I know live typewriting is very popular in New Orleans. The guy who was infamously mocked on Reddit for using his typewriter at a park in NY  recently reached out to me to discuss collaboration. I know there is another girl in LA who people mix me up with a lot; she runs a project called Poem Store, an idea she got from another guy in San Francisco, and always graciously credits him for changing her life. People ask me if I  feel territorial or competitive when I hear about other typewriter poets, and I always say “No.” It takes a certain kind of creativity to be able to write something on the spot for someone and give it away, and every writer has their own voice. Even if the idea is the same, the result is always completely unique. It’s exciting that so many people are into a tangible, old school model of creating art.  It brings you back to the core of writing.
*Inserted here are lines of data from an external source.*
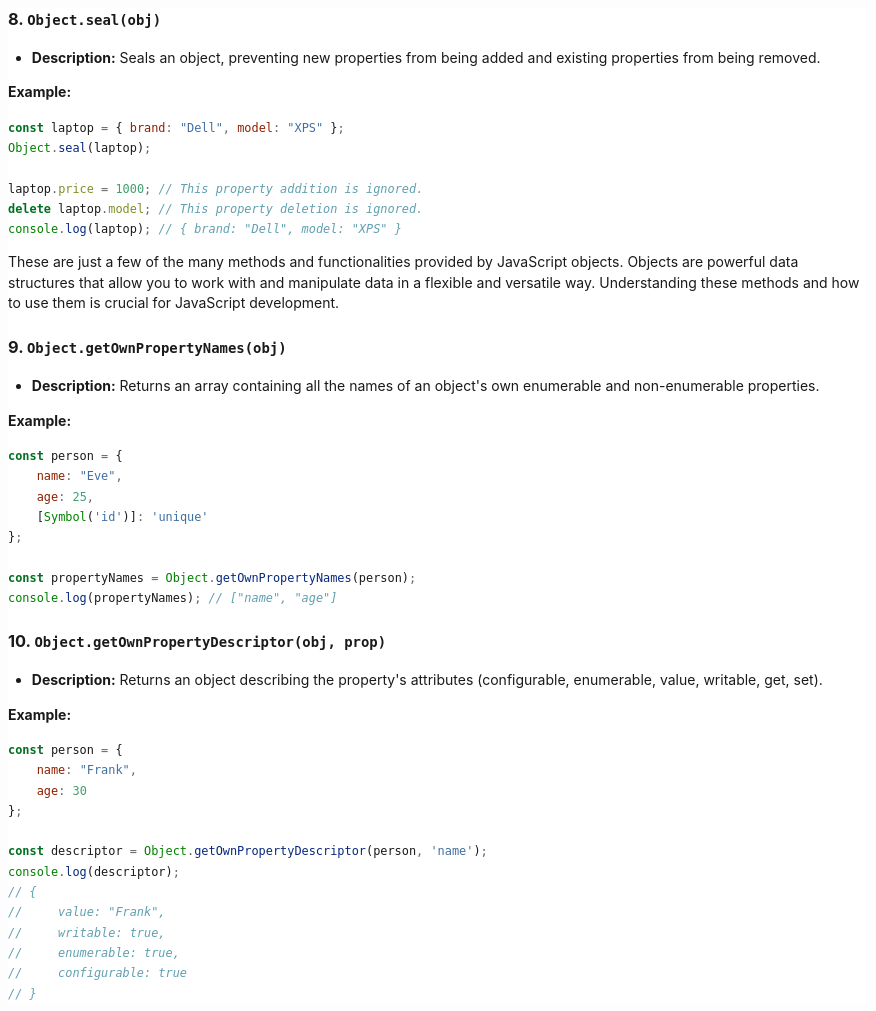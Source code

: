 ### 8. `Object.seal(obj)`

- **Description:** Seals an object, preventing new properties from being added and existing properties from being removed.

**Example:**
```javascript
const laptop = { brand: "Dell", model: "XPS" };
Object.seal(laptop);

laptop.price = 1000; // This property addition is ignored.
delete laptop.model; // This property deletion is ignored.
console.log(laptop); // { brand: "Dell", model: "XPS" }
```

These are just a few of the many methods and functionalities provided by JavaScript objects. Objects are powerful data structures that allow you to work with and manipulate data in a flexible and versatile way. Understanding these methods and how to use them is crucial for JavaScript development.



### 9. `Object.getOwnPropertyNames(obj)`

- **Description:** Returns an array containing all the names of an object's own enumerable and non-enumerable properties.

**Example:**
```javascript
const person = {
    name: "Eve",
    age: 25,
    [Symbol('id')]: 'unique'
};

const propertyNames = Object.getOwnPropertyNames(person);
console.log(propertyNames); // ["name", "age"]
```

### 10. `Object.getOwnPropertyDescriptor(obj, prop)`

- **Description:** Returns an object describing the property's attributes (configurable, enumerable, value, writable, get, set).

**Example:**
```javascript
const person = {
    name: "Frank",
    age: 30
};

const descriptor = Object.getOwnPropertyDescriptor(person, 'name');
console.log(descriptor);
// {
//     value: "Frank",
//     writable: true,
//     enumerable: true,
//     configurable: true
// }
```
Keroouac, Hemingway, Bukowski, Hunter S. Thompson, etc. — all of them relied on typewriters for their craft, now why shouldn’t we?

DD: I have my cartoons featured in the back of the New Yorker magazine without the captions so that they can be used for the popular caption contest. A number of cartoonists won’t let their work be used in that way because they feel it cheapens the art of it. Do you feel like some of the magic or mystery of poetry is sacrificed by performing it in this way?

FE: I think this is one of the most magical forms of poetry. A poem written specifically for a person and inspired by that person. It touches them in a different way than just a poem you stumble upon in a book. It also can depend on the topic the person picks: if one wants me to write a poem about her dog, then it’s not going to be the deepest thing ever written, but if it still brings a smile to someone’s face, then I’m okay with that.

DD: What is the most memorable reaction that anyone has had to one of your street poems? 

FE: I was typing poems at a fundraiser party for the Eagle Rock Yacht Club. I was ready to pack up at the end of the party, and a couple came up to me and told me they got engaged at the same event a year before. They begged me to write them a poem about their upcoming marriage. I couldn’t pass up that request, so I sat back down and typed. I have NO idea what I wrote, but I handed it to them and packed up and left. A few weeks later, I found out that at their wedding they only had one reading, and it was my poem! I was excited to find out I had randomly touched their life in that way.  I also wrote two poems for a couple who told me they were going to get tattoos of the poems on their arms. People actually tell me that a lot, which is really daunting but amazing compliment!

DD: Other than the fact that you can do them quickly, what have you learned about yourself by doing street poetry?  

FE:  I was surprised that I could actually come up with poems that would be worth publishing, creating a story well-liked  by readers other than the person whom made the request. That’s why I decided to publish Kiss as Many Women as You Can — I felt like some of the poems ought to be shared and passed along, so I took the book a step further and turned each poem into a postcard.  I also learned that people choose the same themes over and over, which says a lot about human nature, aspects like: love, forgiveness, moving on, letting go, and nostalgia.  Those are the most common topics, which are words/emotions that connect all of us.